ACTION ITEM:
Pick each line containing the word "black" out of the data below.

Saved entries
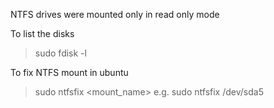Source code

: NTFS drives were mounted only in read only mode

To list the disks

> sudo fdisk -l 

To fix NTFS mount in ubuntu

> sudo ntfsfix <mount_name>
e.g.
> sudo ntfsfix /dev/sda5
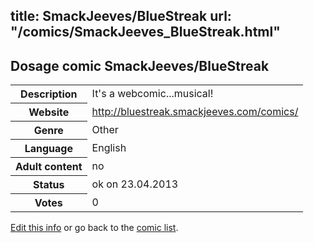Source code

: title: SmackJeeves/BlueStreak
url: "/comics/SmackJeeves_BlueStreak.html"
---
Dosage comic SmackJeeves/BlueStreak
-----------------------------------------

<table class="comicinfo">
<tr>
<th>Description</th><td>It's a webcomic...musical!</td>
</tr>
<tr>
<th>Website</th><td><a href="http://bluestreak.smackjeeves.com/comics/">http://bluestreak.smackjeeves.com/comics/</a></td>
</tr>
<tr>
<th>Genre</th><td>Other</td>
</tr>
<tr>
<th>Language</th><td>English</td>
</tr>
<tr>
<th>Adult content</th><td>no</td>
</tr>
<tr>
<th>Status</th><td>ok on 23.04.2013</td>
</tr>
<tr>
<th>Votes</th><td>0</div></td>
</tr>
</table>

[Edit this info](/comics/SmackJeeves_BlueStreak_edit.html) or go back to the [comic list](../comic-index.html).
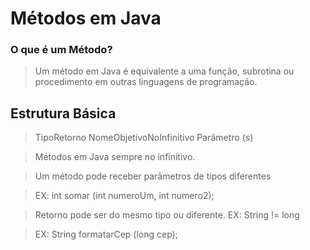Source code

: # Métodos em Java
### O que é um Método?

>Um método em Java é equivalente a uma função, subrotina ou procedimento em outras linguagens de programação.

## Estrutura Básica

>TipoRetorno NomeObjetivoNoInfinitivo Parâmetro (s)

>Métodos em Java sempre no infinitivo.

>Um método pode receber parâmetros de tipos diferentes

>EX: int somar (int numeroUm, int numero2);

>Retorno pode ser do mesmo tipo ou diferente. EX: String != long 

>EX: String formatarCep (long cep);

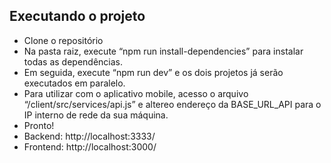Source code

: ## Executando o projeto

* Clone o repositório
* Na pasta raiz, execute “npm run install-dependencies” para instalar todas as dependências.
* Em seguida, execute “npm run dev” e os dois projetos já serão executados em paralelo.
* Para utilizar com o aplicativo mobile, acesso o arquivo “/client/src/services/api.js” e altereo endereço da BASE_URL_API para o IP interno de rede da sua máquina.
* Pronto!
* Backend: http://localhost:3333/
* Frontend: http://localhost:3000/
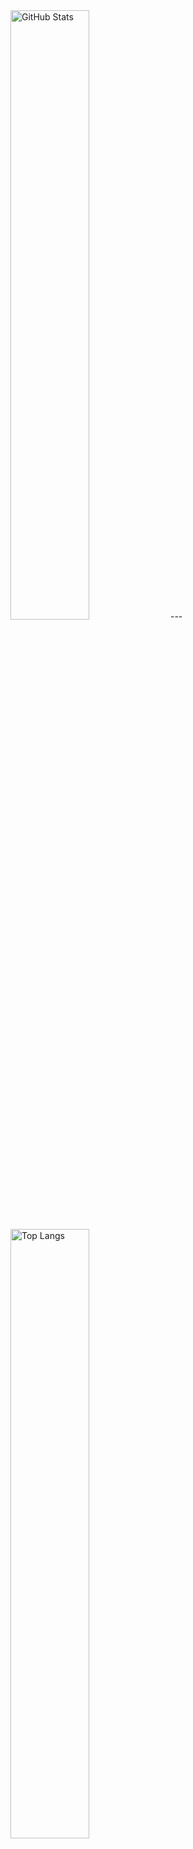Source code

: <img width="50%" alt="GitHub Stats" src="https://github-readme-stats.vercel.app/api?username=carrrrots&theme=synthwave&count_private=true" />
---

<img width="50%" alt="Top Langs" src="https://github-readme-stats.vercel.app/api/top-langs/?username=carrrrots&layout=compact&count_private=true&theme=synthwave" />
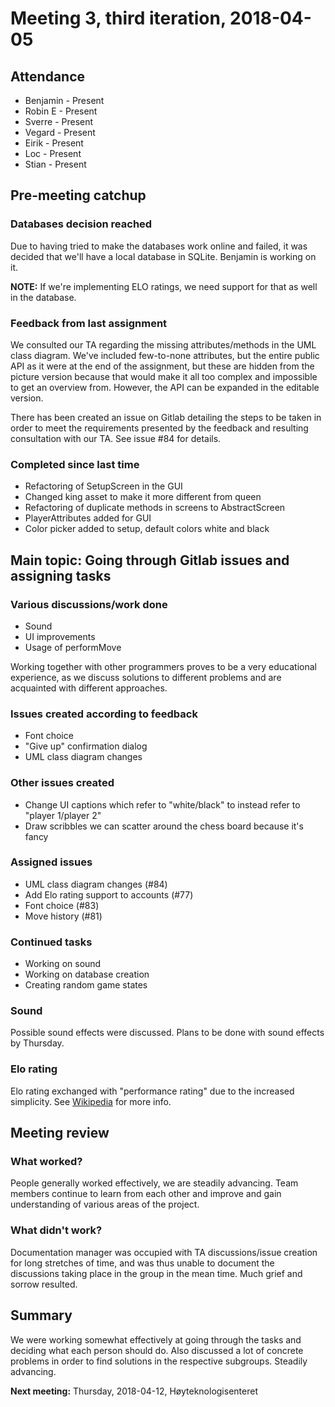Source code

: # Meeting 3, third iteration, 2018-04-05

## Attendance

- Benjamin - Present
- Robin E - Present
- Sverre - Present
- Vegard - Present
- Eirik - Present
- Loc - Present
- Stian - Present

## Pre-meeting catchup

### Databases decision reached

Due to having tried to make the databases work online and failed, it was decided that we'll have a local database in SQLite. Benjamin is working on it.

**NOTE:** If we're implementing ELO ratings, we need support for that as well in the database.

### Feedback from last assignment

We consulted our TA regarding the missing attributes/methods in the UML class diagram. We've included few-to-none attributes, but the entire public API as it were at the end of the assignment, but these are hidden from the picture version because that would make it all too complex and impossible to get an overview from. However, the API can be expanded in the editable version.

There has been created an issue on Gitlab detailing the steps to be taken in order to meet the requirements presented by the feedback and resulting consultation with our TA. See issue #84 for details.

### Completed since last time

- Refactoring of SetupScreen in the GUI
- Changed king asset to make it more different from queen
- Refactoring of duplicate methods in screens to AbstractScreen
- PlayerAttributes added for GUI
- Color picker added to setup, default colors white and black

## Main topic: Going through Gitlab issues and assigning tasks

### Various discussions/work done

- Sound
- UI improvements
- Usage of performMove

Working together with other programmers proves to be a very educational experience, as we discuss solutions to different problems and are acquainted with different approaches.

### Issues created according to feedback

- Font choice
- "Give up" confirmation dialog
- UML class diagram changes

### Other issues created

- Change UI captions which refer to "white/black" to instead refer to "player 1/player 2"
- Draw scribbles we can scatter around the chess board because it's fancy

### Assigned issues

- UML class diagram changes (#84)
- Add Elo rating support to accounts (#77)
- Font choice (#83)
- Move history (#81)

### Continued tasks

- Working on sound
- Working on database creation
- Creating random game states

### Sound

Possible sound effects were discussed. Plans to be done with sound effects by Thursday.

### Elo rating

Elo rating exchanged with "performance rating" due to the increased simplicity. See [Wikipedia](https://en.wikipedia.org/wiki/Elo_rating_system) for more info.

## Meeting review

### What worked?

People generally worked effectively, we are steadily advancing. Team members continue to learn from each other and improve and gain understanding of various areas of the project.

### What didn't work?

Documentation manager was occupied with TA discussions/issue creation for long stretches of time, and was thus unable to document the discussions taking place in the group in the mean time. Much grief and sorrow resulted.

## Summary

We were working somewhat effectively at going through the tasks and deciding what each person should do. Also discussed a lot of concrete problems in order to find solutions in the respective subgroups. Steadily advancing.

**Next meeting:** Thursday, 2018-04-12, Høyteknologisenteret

==

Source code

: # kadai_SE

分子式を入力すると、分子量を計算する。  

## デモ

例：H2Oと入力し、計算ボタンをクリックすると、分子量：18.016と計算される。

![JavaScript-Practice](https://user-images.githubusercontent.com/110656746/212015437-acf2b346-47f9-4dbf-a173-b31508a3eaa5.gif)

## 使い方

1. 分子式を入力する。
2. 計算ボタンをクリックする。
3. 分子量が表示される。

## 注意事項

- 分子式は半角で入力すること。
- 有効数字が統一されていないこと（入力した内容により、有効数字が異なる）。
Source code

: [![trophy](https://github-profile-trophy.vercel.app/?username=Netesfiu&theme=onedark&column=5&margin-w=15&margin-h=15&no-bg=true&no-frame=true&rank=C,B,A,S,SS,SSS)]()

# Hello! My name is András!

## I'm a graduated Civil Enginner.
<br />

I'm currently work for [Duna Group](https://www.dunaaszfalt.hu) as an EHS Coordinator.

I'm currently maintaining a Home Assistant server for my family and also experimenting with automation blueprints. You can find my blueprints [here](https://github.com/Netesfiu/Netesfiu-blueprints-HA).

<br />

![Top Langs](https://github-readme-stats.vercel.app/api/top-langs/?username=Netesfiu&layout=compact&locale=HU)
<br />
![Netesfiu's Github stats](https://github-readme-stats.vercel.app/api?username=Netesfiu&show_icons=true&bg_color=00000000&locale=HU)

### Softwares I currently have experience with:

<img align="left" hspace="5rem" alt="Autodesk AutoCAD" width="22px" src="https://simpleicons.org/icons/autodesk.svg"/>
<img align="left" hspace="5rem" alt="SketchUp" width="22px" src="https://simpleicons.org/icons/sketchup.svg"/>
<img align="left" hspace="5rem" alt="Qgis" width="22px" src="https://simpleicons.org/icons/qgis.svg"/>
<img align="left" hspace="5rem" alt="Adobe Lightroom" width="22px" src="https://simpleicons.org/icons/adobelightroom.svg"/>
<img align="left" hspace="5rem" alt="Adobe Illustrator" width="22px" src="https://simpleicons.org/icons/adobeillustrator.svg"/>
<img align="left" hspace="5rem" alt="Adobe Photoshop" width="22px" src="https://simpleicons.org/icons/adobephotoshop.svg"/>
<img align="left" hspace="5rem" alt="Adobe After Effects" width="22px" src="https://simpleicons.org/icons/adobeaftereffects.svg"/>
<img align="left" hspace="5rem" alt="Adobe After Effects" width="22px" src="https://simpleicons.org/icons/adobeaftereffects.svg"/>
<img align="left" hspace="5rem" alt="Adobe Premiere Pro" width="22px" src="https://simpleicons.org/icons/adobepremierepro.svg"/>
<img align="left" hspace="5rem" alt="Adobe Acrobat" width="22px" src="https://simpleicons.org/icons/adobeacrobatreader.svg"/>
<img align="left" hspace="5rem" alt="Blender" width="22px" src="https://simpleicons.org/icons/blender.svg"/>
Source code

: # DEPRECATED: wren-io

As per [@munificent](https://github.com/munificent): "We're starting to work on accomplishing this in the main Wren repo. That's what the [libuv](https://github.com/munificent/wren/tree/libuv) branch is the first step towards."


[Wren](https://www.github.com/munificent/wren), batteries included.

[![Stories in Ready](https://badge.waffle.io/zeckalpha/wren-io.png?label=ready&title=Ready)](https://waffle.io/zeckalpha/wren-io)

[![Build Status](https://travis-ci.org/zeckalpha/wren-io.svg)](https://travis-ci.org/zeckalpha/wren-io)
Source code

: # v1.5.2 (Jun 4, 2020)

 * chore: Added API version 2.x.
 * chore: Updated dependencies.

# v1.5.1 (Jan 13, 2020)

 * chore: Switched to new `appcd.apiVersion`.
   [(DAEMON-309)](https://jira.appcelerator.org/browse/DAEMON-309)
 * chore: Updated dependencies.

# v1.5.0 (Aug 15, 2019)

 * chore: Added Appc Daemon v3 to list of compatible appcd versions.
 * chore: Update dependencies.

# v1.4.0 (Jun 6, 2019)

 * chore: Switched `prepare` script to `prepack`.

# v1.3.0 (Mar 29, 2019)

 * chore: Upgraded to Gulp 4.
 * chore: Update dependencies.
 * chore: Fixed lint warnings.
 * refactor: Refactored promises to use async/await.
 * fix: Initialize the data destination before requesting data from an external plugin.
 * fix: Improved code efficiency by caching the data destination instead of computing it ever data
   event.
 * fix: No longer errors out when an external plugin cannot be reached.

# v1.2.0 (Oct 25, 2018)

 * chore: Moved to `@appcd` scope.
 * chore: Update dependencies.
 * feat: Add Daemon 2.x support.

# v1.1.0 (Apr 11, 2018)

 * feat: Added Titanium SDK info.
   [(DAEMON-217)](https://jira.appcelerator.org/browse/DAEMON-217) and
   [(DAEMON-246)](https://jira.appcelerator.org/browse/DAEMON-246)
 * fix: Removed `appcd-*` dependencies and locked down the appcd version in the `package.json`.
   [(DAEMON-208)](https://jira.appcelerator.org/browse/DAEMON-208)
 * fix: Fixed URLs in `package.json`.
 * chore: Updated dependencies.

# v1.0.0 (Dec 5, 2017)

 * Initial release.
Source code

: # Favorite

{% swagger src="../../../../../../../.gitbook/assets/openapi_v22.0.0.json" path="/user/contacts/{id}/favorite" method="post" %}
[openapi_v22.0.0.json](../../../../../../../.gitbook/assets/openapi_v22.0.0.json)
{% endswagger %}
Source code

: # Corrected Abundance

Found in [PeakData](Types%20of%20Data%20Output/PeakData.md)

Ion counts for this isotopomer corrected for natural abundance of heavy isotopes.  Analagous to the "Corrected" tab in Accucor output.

ANSWER BELOW:
- Color picker added to setup, default colors white and black
- Change UI captions which refer to "white/black" to instead refer to "player 1/player 2"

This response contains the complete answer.